[Data excerpts]
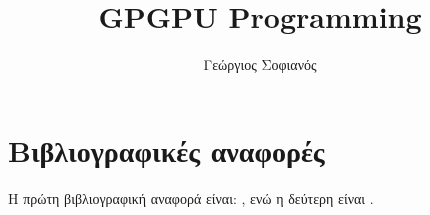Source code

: \documentclass[12pt,a4paper,twoside]{book}
\author{Γεώργιος Σοφιανός}
\title{GPGPU Programming}
\begin{document}

 
\tableofcontents







\section{Βιβλιογραφικές αναφορές}
H πρώτη βιβλιογραφική αναφορά είναι: \parencite{opencl}, ενώ η δεύτερη είναι \parencite{papadopoulos}.

\printbibliography[title={Βιβλιογραφία}]
\end{document}
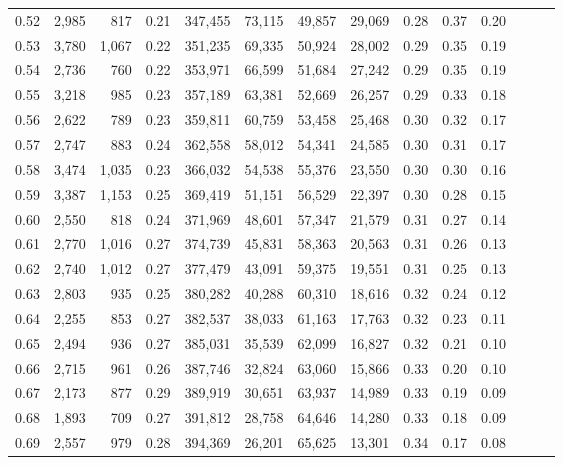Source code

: \begin{tabular}{rrrrrrrrrrrrrr}
0.52 &   2,985 &    817 &  0.21 &  347,455 &   73,115 &  49,857 &  29,069 &  0.28 &  0.37 &      0.20 \\
0.53 &   3,780 &  1,067 &  0.22 &  351,235 &   69,335 &  50,924 &  28,002 &  0.29 &  0.35 &      0.19 \\
0.54 &   2,736 &    760 &  0.22 &  353,971 &   66,599 &  51,684 &  27,242 &  0.29 &  0.35 &      0.19 \\
0.55 &   3,218 &    985 &  0.23 &  357,189 &   63,381 &  52,669 &  26,257 &  0.29 &  0.33 &      0.18 \\
0.56 &   2,622 &    789 &  0.23 &  359,811 &   60,759 &  53,458 &  25,468 &  0.30 &  0.32 &      0.17 \\
0.57 &   2,747 &    883 &  0.24 &  362,558 &   58,012 &  54,341 &  24,585 &  0.30 &  0.31 &      0.17 \\
0.58 &   3,474 &  1,035 &  0.23 &  366,032 &   54,538 &  55,376 &  23,550 &  0.30 &  0.30 &      0.16 \\
0.59 &   3,387 &  1,153 &  0.25 &  369,419 &   51,151 &  56,529 &  22,397 &  0.30 &  0.28 &      0.15 \\
0.60 &   2,550 &    818 &  0.24 &  371,969 &   48,601 &  57,347 &  21,579 &  0.31 &  0.27 &      0.14 \\
0.61 &   2,770 &  1,016 &  0.27 &  374,739 &   45,831 &  58,363 &  20,563 &  0.31 &  0.26 &      0.13 \\
0.62 &   2,740 &  1,012 &  0.27 &  377,479 &   43,091 &  59,375 &  19,551 &  0.31 &  0.25 &      0.13 \\
0.63 &   2,803 &    935 &  0.25 &  380,282 &   40,288 &  60,310 &  18,616 &  0.32 &  0.24 &      0.12 \\
0.64 &   2,255 &    853 &  0.27 &  382,537 &   38,033 &  61,163 &  17,763 &  0.32 &  0.23 &      0.11 \\
0.65 &   2,494 &    936 &  0.27 &  385,031 &   35,539 &  62,099 &  16,827 &  0.32 &  0.21 &      0.10 \\
0.66 &   2,715 &    961 &  0.26 &  387,746 &   32,824 &  63,060 &  15,866 &  0.33 &  0.20 &      0.10 \\
0.67 &   2,173 &    877 &  0.29 &  389,919 &   30,651 &  63,937 &  14,989 &  0.33 &  0.19 &      0.09 \\
0.68 &   1,893 &    709 &  0.27 &  391,812 &   28,758 &  64,646 &  14,280 &  0.33 &  0.18 &      0.09 \\
0.69 &   2,557 &    979 &  0.28 &  394,369 &   26,201 &  65,625 &  13,301 &  0.34 &  0.17 &      0.08 \\

\end{tabular}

#### EXERCISE GOAL
Examine the records and pull out every line where the string "tabular" occurs.

#### WRITTEN ANSWER
: \begin{tabular}{rrrrrrrrrrrrrr}
\end{tabular}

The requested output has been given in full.